Mathilde Monnier. Oui, elle l’est. Il s’agit pour moi d’une entreprise de réappropriation que j’effectue en compagnie de Philippe Katerine. C’est une manière de revenir à quelque chose d’assez joyeux et surtout de réhabiliter, à mes yeux, un espace. Lors de la création de Frère et soeur ici même, en 2005, la réception du spectacle fut violente. Cette année-là, Jan Fabre était l’artiste invité. Les spectateurs étaient très critiques sur les pièces présentées. J’ai senti un refus de la danse dans les espaces d’ordinaire dévolus au théâtre. Ce fut une période agitée et j’en ai fait les frais. Il y avait certes un climat d’excitation car les gens ont manifesté une vraie curiosité pour les oeuvres présentées. Il y a eu un débat sur les formes contemporaines et en même temps il y avait ce questionnement sur la légitimité de présenter un spectacle de danse dans la cour. Je ne sais pas si ce qui s’est passé a été bénéfique. Pour ma part, ce fut éprouvant. Il y a eu beaucoup d’émotions négatives envers mon travail et j’ai été bouleversée. J’ai mis plusieurs années à m’en remettre. Et puis il y a eu un rebondissement assez fou lorsque j’ai rencontré le chanteur Philippe Katerine en septembre de cette année-là. Dès cette période nous avons commencé à travailler ensemble. Il m’a redonné confiance en moi. Il a su me rassurer sur mes choix artistiques.
Hier vous avez travaillé avec Christine Angot qui écrit. Aujourd’hui c’est avec Philippe Katerine qui chante. Vous appréciez le mélange des genres…
Mathilde Monnier. 2008 vallée est une pièce un peu extrapolée où chacun de nous est hors de soi, hors de sa propre pratique. Philippe et moi nous projetons comme des satellites dans l’univers de l’autre. On s’envoie en l’air dans plusieurs espaces. Je chante et lui danse.
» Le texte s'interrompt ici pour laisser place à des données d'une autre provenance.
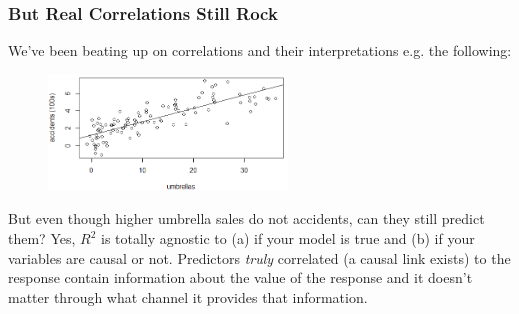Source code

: \documentclass[handout]{beamer}
\begin{document}
\begin{frame}\frametitle{But Real Correlations Still Rock}

We've been beating up on correlations and their interpretations e.g. the following:

\begin{figure}
\centering
\includegraphics[width=2.5in]{umbrellas_car_accidents.png}
\end{figure}
\pause

But even though higher umbrella sales do not  accidents, can they still predict them? \pause Yes, $R^2$ is totally agnostic to (a) if your model is true and \pause (b) if your variables are causal or not. Predictors \textit{truly} correlated (a causal link exists) to the response contain information about the value of the response and it doesn't matter through what channel it provides that information. \pause
	
\end{frame}
\end{document}
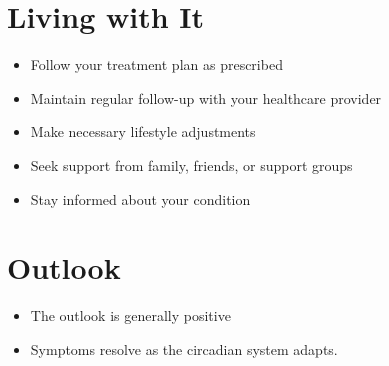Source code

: \section{Living with It}
\begin{itemize}[noitemsep]
  \item Follow your treatment plan as prescribed
  \item Maintain regular follow-up with your healthcare provider
  \item Make necessary lifestyle adjustments
  \item Seek support from family, friends, or support groups
  \item Stay informed about your condition
\end{itemize}
\section{Outlook}
\begin{itemize}[noitemsep]
  \item The outlook is generally positive
  \item Symptoms resolve as the circadian system adapts.
\end{itemize}
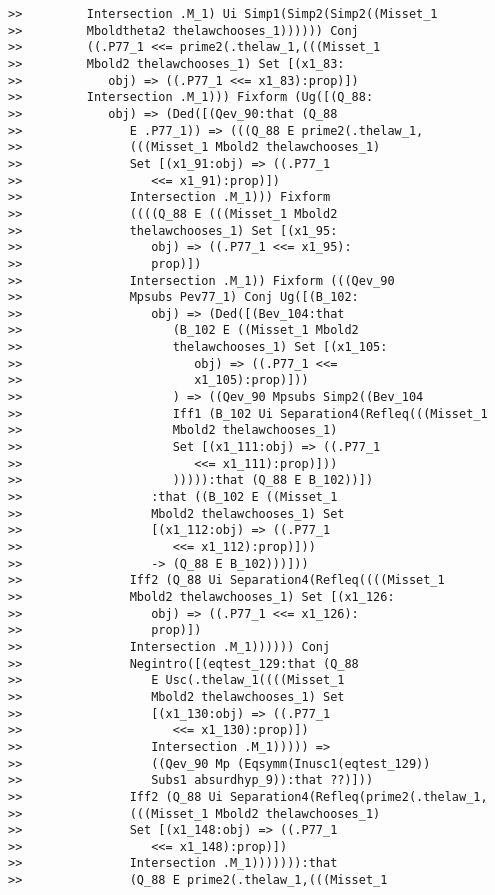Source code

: \documentclass[12pt]{article}
\begin{document}
\begin{verbatim}
>>         Intersection .M_1) Ui Simp1(Simp2(Simp2((Misset_1
>>         Mboldtheta2 thelawchooses_1)))))) Conj
>>         ((.P77_1 <<= prime2(.thelaw_1,(((Misset_1
>>         Mbold2 thelawchooses_1) Set [(x1_83:
>>            obj) => ((.P77_1 <<= x1_83):prop)])
>>         Intersection .M_1))) Fixform (Ug([(Q_88:
>>            obj) => (Ded([(Qev_90:that (Q_88
>>               E .P77_1)) => (((Q_88 E prime2(.thelaw_1,
>>               (((Misset_1 Mbold2 thelawchooses_1)
>>               Set [(x1_91:obj) => ((.P77_1
>>                  <<= x1_91):prop)])
>>               Intersection .M_1))) Fixform
>>               ((((Q_88 E (((Misset_1 Mbold2
>>               thelawchooses_1) Set [(x1_95:
>>                  obj) => ((.P77_1 <<= x1_95):
>>                  prop)])
>>               Intersection .M_1)) Fixform (((Qev_90
>>               Mpsubs Pev77_1) Conj Ug([(B_102:
>>                  obj) => (Ded([(Bev_104:that
>>                     (B_102 E ((Misset_1 Mbold2
>>                     thelawchooses_1) Set [(x1_105:
>>                        obj) => ((.P77_1 <<=
>>                        x1_105):prop)]))
>>                     ) => ((Qev_90 Mpsubs Simp2((Bev_104
>>                     Iff1 (B_102 Ui Separation4(Refleq(((Misset_1
>>                     Mbold2 thelawchooses_1)
>>                     Set [(x1_111:obj) => ((.P77_1
>>                        <<= x1_111):prop)]))
>>                     ))))):that (Q_88 E B_102))])
>>                  :that ((B_102 E ((Misset_1
>>                  Mbold2 thelawchooses_1) Set
>>                  [(x1_112:obj) => ((.P77_1
>>                     <<= x1_112):prop)]))
>>                  -> (Q_88 E B_102)))]))
>>               Iff2 (Q_88 Ui Separation4(Refleq((((Misset_1
>>               Mbold2 thelawchooses_1) Set [(x1_126:
>>                  obj) => ((.P77_1 <<= x1_126):
>>                  prop)])
>>               Intersection .M_1)))))) Conj
>>               Negintro([(eqtest_129:that (Q_88
>>                  E Usc(.thelaw_1((((Misset_1
>>                  Mbold2 thelawchooses_1) Set
>>                  [(x1_130:obj) => ((.P77_1
>>                     <<= x1_130):prop)])
>>                  Intersection .M_1))))) =>
>>                  ((Qev_90 Mp (Eqsymm(Inusc1(eqtest_129))
>>                  Subs1 absurdhyp_9)):that ??)]))
>>               Iff2 (Q_88 Ui Separation4(Refleq(prime2(.thelaw_1,
>>               (((Misset_1 Mbold2 thelawchooses_1)
>>               Set [(x1_148:obj) => ((.P77_1
>>                  <<= x1_148):prop)])
>>               Intersection .M_1))))))):that
>>               (Q_88 E prime2(.thelaw_1,(((Misset_1

\end{verbatim}
\end{document}
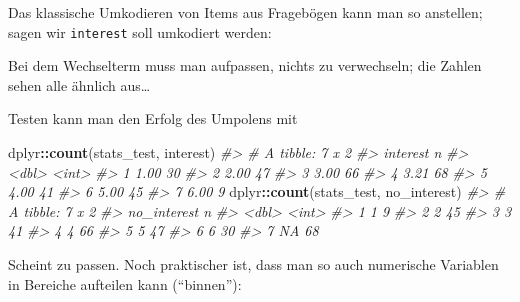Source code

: \documentclass[12pt,ngerman,]{book}
\makeatletter
\newenvironment{Shaded}{\begin{snugshade}}{\end{snugshade}}
\newcommand{\KeywordTok}[1]{\textcolor[rgb]{0.13,0.29,0.53}{\textbf{#1}}}
\newcommand{\StringTok}[1]{\textcolor[rgb]{0.31,0.60,0.02}{#1}}
\newcommand{\CommentTok}[1]{\textcolor[rgb]{0.56,0.35,0.01}{\textit{#1}}}
\newcommand{\OperatorTok}[1]{\textcolor[rgb]{0.81,0.36,0.00}{\textbf{#1}}}
\newcommand{\NormalTok}[1]{#1}
\newenvironment{kframe}{%
\medskip{}
\setlength{\fboxsep}{.8em}
 \def\at@end@of@kframe{}%
 \ifinner\ifhmode%
  \def\at@end@of@kframe{\end{minipage}}%
  \begin{minipage}{\columnwidth}%
 \fi\fi%
 \def\FrameCommand##1{\hskip\@totalleftmargin \hskip-\fboxsep
 \colorbox{shadecolor}{##1}\hskip-\fboxsep
     \hskip-\linewidth \hskip-\@totalleftmargin \hskip\columnwidth}%
 \MakeFramed {\advance\hsize-\width
   \@totalleftmargin\z@ \linewidth\hsize
   \@setminipage}}%
 {\par\unskip\endMakeFramed%
 \at@end@of@kframe}
\renewenvironment{Shaded}{\begin{kframe}}{\end{kframe}}
\theoremstyle{definition}
\theoremstyle{definition}
\theoremstyle{remark}
\makeatother
\begin{document}
Das klassische Umkodieren von Items aus Fragebögen kann man so
anstellen; sagen wir \texttt{interest} soll umkodiert werden:

\begin{Shaded}
\end{Shaded}

Bei dem Wechselterm muss man aufpassen, nichts zu verwechseln; die
Zahlen sehen alle ähnlich aus\ldots{}

Testen kann man den Erfolg des Umpolens mit

\begin{Shaded}
\begin{Highlighting}[]
\NormalTok{dplyr}\OperatorTok{::}\KeywordTok{count}\NormalTok{(stats_test, interest)}
\CommentTok{#> # A tibble: 7 x 2}
\CommentTok{#>   interest     n}
\CommentTok{#>      <dbl> <int>}
\CommentTok{#> 1     1.00    30}
\CommentTok{#> 2     2.00    47}
\CommentTok{#> 3     3.00    66}
\CommentTok{#> 4     3.21    68}
\CommentTok{#> 5     4.00    41}
\CommentTok{#> 6     5.00    45}
\CommentTok{#> 7     6.00     9}
\NormalTok{dplyr}\OperatorTok{::}\KeywordTok{count}\NormalTok{(stats_test, no_interest)}
\CommentTok{#> # A tibble: 7 x 2}
\CommentTok{#>   no_interest     n}
\CommentTok{#>         <dbl> <int>}
\CommentTok{#> 1           1     9}
\CommentTok{#> 2           2    45}
\CommentTok{#> 3           3    41}
\CommentTok{#> 4           4    66}
\CommentTok{#> 5           5    47}
\CommentTok{#> 6           6    30}
\CommentTok{#> 7          NA    68}
\end{Highlighting}
\end{Shaded}

Scheint zu passen. Noch praktischer ist, dass man so auch numerische
Variablen in Bereiche aufteilen kann (``binnen''):

\begin{Shaded}
\end{Shaded}
\end{document}
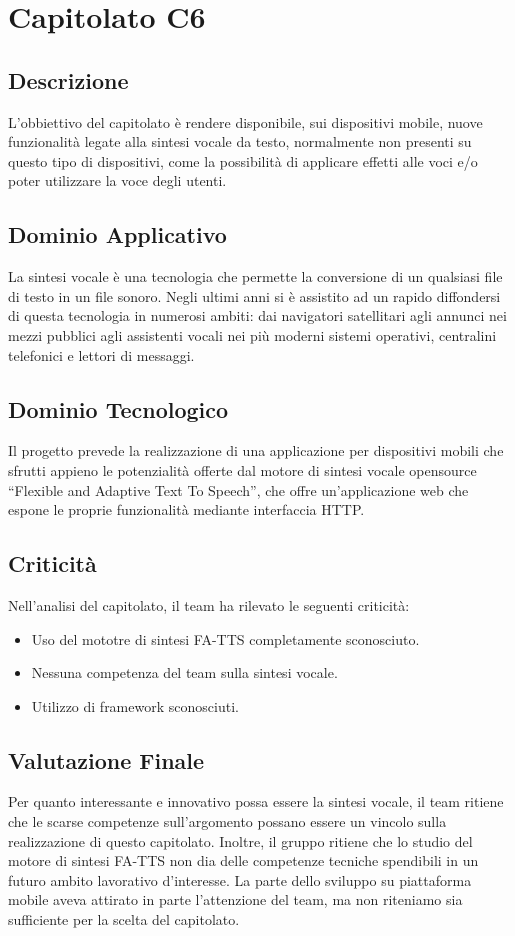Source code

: \section{Capitolato C6}
\subsection{Descrizione}
L’obbiettivo del capitolato è rendere disponibile, sui dispositivi mobile, nuove funzionalità legate alla sintesi vocale da testo, normalmente non presenti su questo tipo di dispositivi, come la possibilità di  applicare effetti alle voci e/o poter utilizzare la voce degli utenti.

\subsection{Dominio Applicativo}
La sintesi vocale è una tecnologia che permette la conversione di un qualsiasi file di testo in un file sonoro. Negli ultimi anni si è assistito ad un rapido diffondersi di questa tecnologia in numerosi ambiti: dai navigatori satellitari agli annunci nei mezzi pubblici agli assistenti vocali nei più moderni sistemi operativi, centralini telefonici e lettori di messaggi.

\subsection{Dominio Tecnologico}
Il progetto prevede la realizzazione di una applicazione per dispositivi mobili che sfrutti appieno le potenzialità offerte dal motore di sintesi vocale opensource “Flexible and Adaptive Text To Speech”, che offre un’applicazione web che espone le proprie funzionalità mediante interfaccia HTTP. 

\subsection{Criticità}
Nell'analisi del capitolato, il team ha rilevato le seguenti criticità:
\begin{itemize}
\item Uso del mototre di sintesi FA-TTS completamente sconosciuto.
\item Nessuna competenza del team sulla sintesi vocale.
\item Utilizzo di framework sconosciuti.
\end{itemize}

\subsection{Valutazione Finale}
Per quanto interessante e innovativo possa essere la sintesi vocale, il team ritiene che le scarse competenze sull’argomento possano essere un vincolo sulla realizzazione di questo capitolato. Inoltre, il gruppo ritiene che lo studio del motore di sintesi FA-TTS non dia delle competenze tecniche spendibili in un futuro ambito lavorativo d’interesse.
La parte dello sviluppo su piattaforma mobile aveva attirato in parte l’attenzione del team, ma non riteniamo sia sufficiente per la scelta del capitolato.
Nous avançons tous les deux sur un terrain inconnu avec pas mal de fragilité. Je ne voulais surtout pas apprendre à Philippe une technique pour se mouvoir. Il m’a avoué qu’il aimait danser d’une certaine manière sous sa douche. Cette danse, quand je l’ai vue, je l’ai trouvée intéressante. Cela dit, j’ai mis du temps à lui faire confiance. Dans cette manière de bouger, il met sa fantaisie, sa façon de dessiner, ses fantasmes, ses rêves mais aussi ses cauchemars et ses obsessions.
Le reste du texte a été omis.